2) Four things which any professional or entrepreneur cannot afford to forget.

The best practices of a Quality Engineer ensure that quality of the final product is ensured.

1. Know the technology
In the area of software development, technology is changing rapidly. What is new trend today
may become obsolete tomorrow. In this fast changing world a tester should keep abreast with
the latest in the technology world. A Tester should know what technology is being used for
developing applications. He should know the supporting technology associated with OS. This
will make sure that the tester will find bugs at the early stage, thus reducing the price for the fixing of bugs. Also, studying the technology helps study the competitor better and thus helping your product to have a good standing in the market. Studying the technology would also help the Quality Engineer to understand the workflow and the product better.

2. Learn from past experiences
Before writing the test plan and the test cases, QE should try to scan data from past projects,
which are similar in nature. This may give them some better test cases, issues that were
identified in the end of the cycle, some areas that could be automated. If the application is extension of earlier project, high priority and severity bugs should be regressed for current version of application.

3. Ensure sufficient coverage of feature workflow
The key to success of the testing effort is that when a customer uses the product, he/she
should be able to seamlessly use it. This kind of seamless experience can only be ensured if the
common user workflows have been tested thoroughly. The challenge here is that different users
use different features and in fact might even use the same feature in a different way. Here is
where the role of sufficient coverage comes in.

Coverage can broadly be classified into two categories:
a) Coverage of different functionalities present in the software
The software performs a series of tasks. However the usage of these tasks may vary depending
on the requirement of the customer. Once the possible workflows have been identified, one needs to prioritize the workflows depending upon the number of users who would use the particular feature.

b) Coverage of the different routes while going through the workflow of the software
Common functionalities can be accomplished in many different ways in most software. E.g. in
order to copy a text in Microsoft Word application, one can use the keyboard shortcut Ctrl+C, or
right click on the selected text and select copy. One can also use the edit menu to do the same.
Each of these three routes is important because a user can copy text using any of these. As a
Tester, one needs to find all possible routes of accomplishing a task. After the routes have been
Identified, Quality Engineer needs to see how much probable are these in a real world scenario.
Also study of usage of this feature in comparison to other features needs to be done. As for our
example, we need to know how much common it is for the user to use the ‘copy’ feature in
comparison to other features like ‘find’, ‘replace’, ‘cut’ etc.

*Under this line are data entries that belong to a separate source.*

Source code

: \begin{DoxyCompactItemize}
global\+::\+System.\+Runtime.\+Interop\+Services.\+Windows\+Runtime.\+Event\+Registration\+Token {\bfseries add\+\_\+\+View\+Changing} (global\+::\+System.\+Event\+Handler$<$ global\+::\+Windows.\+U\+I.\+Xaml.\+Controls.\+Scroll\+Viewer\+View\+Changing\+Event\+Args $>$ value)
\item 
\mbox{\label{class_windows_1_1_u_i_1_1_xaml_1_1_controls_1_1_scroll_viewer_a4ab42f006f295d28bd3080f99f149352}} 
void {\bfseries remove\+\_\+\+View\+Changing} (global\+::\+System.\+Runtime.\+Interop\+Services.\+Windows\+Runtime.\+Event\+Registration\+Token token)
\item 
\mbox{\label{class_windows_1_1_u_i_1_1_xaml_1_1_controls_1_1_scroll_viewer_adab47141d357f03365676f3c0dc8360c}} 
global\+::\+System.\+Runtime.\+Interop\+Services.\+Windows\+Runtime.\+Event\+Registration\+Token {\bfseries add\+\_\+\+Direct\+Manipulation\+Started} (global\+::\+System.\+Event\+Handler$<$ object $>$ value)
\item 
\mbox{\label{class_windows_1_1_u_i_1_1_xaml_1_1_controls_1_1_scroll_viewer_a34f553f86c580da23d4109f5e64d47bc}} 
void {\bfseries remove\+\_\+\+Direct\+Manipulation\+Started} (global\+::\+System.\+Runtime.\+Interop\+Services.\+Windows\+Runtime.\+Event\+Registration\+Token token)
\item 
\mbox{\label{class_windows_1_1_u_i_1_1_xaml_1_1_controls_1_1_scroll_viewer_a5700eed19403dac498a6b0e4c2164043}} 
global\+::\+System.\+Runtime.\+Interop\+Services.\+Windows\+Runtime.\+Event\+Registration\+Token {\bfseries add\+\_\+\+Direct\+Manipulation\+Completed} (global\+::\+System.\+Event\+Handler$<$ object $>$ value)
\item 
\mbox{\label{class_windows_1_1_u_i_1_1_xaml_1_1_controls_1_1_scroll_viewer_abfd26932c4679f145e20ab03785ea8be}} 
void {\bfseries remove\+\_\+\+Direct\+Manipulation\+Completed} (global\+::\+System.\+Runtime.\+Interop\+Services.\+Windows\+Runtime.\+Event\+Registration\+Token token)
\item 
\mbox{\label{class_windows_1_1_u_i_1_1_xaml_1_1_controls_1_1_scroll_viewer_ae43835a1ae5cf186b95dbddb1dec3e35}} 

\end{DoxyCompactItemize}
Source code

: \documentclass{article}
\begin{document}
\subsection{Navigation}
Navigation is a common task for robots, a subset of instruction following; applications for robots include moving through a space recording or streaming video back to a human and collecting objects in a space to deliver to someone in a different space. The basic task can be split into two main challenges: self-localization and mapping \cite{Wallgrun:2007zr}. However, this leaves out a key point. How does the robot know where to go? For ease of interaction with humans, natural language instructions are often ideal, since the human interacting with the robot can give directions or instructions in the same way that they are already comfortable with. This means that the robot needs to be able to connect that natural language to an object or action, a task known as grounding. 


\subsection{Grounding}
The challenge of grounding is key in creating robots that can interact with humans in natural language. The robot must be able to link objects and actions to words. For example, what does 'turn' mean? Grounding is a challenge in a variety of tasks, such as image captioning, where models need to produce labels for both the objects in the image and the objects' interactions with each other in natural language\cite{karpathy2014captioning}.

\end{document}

4. Make a matrix for hardware to be supported by application (and prioritize the hardware)
Many applications support different configurations of hardware. A proper matrix ensures that application is working on important configuration of hardware.

5. Assign two QEs (primary and secondary)
An application has multiple features. There should be two QE assigned to a feature. The
QE can be assigned as primary QE and secondary QE. Primary QE is responsible for creating
test plan, test cases, setting test environment, executing testing, reporting bug and regression of
bugs. Secondary QE can work as a back up. He can be involved for reviewing test plan and
script, helping primary QE in setting up testing environment, executing some part of test cases at different interval and in regression of bugs. This will help in getting control of bug myopia (blindness to a bug if working for a long time in testing a feature).

....... to be continued


Nielkanth said...

are yaar tell me 1 thing that dont u think so dat 2 qe are some thing more \over??

Ahamad said...

Assigning 2 QE's depends on the feature. If the feature is very small, then just a single QE is enough. But if the feature is quite big enough, then there are chances of bugs being missed by a QE. Moreover, the primary QE of one feature can be secondary QE of other feature, thereby balancing the resources.
Feature1 - Primary QE - Adam(Tester1)
Feature1 - Sec QE - Leman(Tester2)

Feature2 - Primary QE - Leman(Tester2)
Feature2 - Sec QE - Adam(Tester1)

The advantage of this is that: Since QE's are also humans, they are bound to commit mistakes and bugs may slip. The second QE might be able to figure out the slippage and hence reduce the bugs.